For commissioners, it was a chance to express concerns over the length of time it takes to have a school built, the overcrowding at some schools and the number of mobile units now in use across the district.
School board members Eddie Radford and Chris West provided representative examples, from narrow hallways and crowded lunchrooms at Charles B. Aycock High School at Pikeville to storage rooms being converted into classrooms at Grantham School.
And there was a reminder that school facilities are just a part of a much larger countywide facilities puzzle.
Members of both elected bodies agreed that perhaps the most important part of the meeting was that they learned more about the other and had dispelled the perception by some that there was friction between them.
Commissioner Joe Daughtery said one of the more enlightening aspects of the meeting was seeing how long it takes from when a decision is made to build a school to actual completion.

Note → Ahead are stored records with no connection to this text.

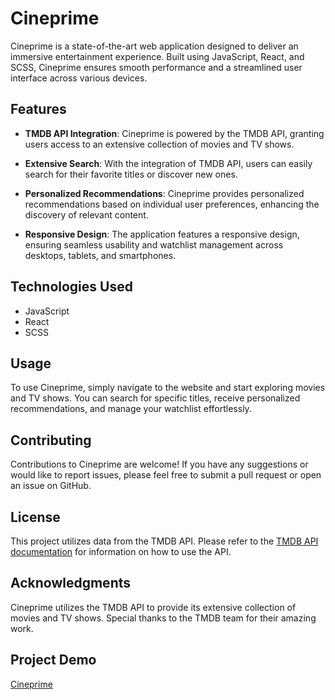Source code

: # Cineprime

Cineprime is a state-of-the-art web application designed to deliver an immersive entertainment experience. Built using JavaScript, React, and SCSS, Cineprime ensures smooth performance and a streamlined user interface across various devices.

## Features

- **TMDB API Integration**: Cineprime is powered by the TMDB API, granting users access to an extensive collection of movies and TV shows.
  
- **Extensive Search**: With the integration of TMDB API, users can easily search for their favorite titles or discover new ones.
  
- **Personalized Recommendations**: Cineprime provides personalized recommendations based on individual user preferences, enhancing the discovery of relevant content.
  
- **Responsive Design**: The application features a responsive design, ensuring seamless usability and watchlist management across desktops, tablets, and smartphones.

## Technologies Used

- JavaScript
- React
- SCSS

## Usage

To use Cineprime, simply navigate to the website and start exploring movies and TV shows. You can search for specific titles, receive personalized recommendations, and manage your watchlist effortlessly.

## Contributing

Contributions to Cineprime are welcome! If you have any suggestions or would like to report issues, please feel free to submit a pull request or open an issue on GitHub.

## License

This project utilizes data from the TMDB API. Please refer to the [TMDB API documentation](https://developer.themoviedb.org/reference/intro/getting-started) for information on how to use the API.

## Acknowledgments

Cineprime utilizes the TMDB API to provide its extensive collection of movies and TV shows. Special thanks to the TMDB team for their amazing work.

## Project Demo 
[Cineprime](https://thecineprime.netlify.app/)
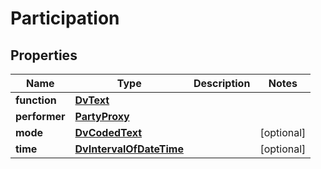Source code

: 
# Participation

## Properties
Name | Type | Description | Notes
------------ | ------------- | ------------- | -------------
**function** | [**DvText**](DvText.md) |  | 
**performer** | [**PartyProxy**](PartyProxy.md) |  | 
**mode** | [**DvCodedText**](DvCodedText.md) |  |  [optional]
**time** | [**DvIntervalOfDateTime**](DvIntervalOfDateTime.md) |  |  [optional]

Daughtery said he would like to see that time reduced. He also mentioned looking at more energy-efficient buildings as a savings measure.
Overall costs, including operational costs, need to be considered, he said.
"I hope the two boards can work together to get this solved and get it solved quickly so that we don't lose a generation of children while we are arguing about what schools to build," he said.
School board member Arnold Flowers said he was impressed with Daughtery's interest in expediting the process.
He was the only one to stray into school financing by suggesting that commissioners free up to between $5 million and $6 million over the next two years. That, he said, would allow building one of the desperately needed middle schools at Grantham or Spring Creek.
Other funding options could be a bond referendum or even a tax increase, Flowers said.
The public would more readily support a tax increase if it was earmarked for new schools, he said.
Commission Chairman Steve Keen, who had advocated for the Friday meeting for nearly a year, also broached finances, saying that the funding sources "are not there like they used to be."
"We cannot ignore that," he said.
He also voiced concerns that failure on the county's part related to education and facilities could adversely affect the area during the next round of Base Realignment and Closure discussions. Keen questioned whether the county would have all it needed before the next BRAC decision.
"Getting back to Mr. Daughtery as far as time to do this, can we afford it? How will we afford it?" Keen said. "And the time is now. We have to make a decision on how we are going to move forward with our facilities. Not just the schools, but all of the county's facilities -- whether it is the jail. Whether it is the library.
"But we have to find the funds because they are being shut down on the federal level. They are being shut down on the state level. So when it comes to here in the county we have got to decide how we are going to fund it and that is what this meeting is about today."
"We appreciate your interest in meeting with us, working with us, and looking at our plan, and to see how we can move forward," Superintendent Dr. Steve Taylor said. "Certainly we would have liked to have everything in that plan done by now, but we have been able to make progress. I think that we leave understanding each other.
"I think that we all understand what our roles are and where our involvement starts and where it ends."
"In order to get to a man's pocket, you have got to get to his heart," Keen said.
"I sure hope that we got to your heart," Taylor said, adding, "Will you sign a pledge when you leave?"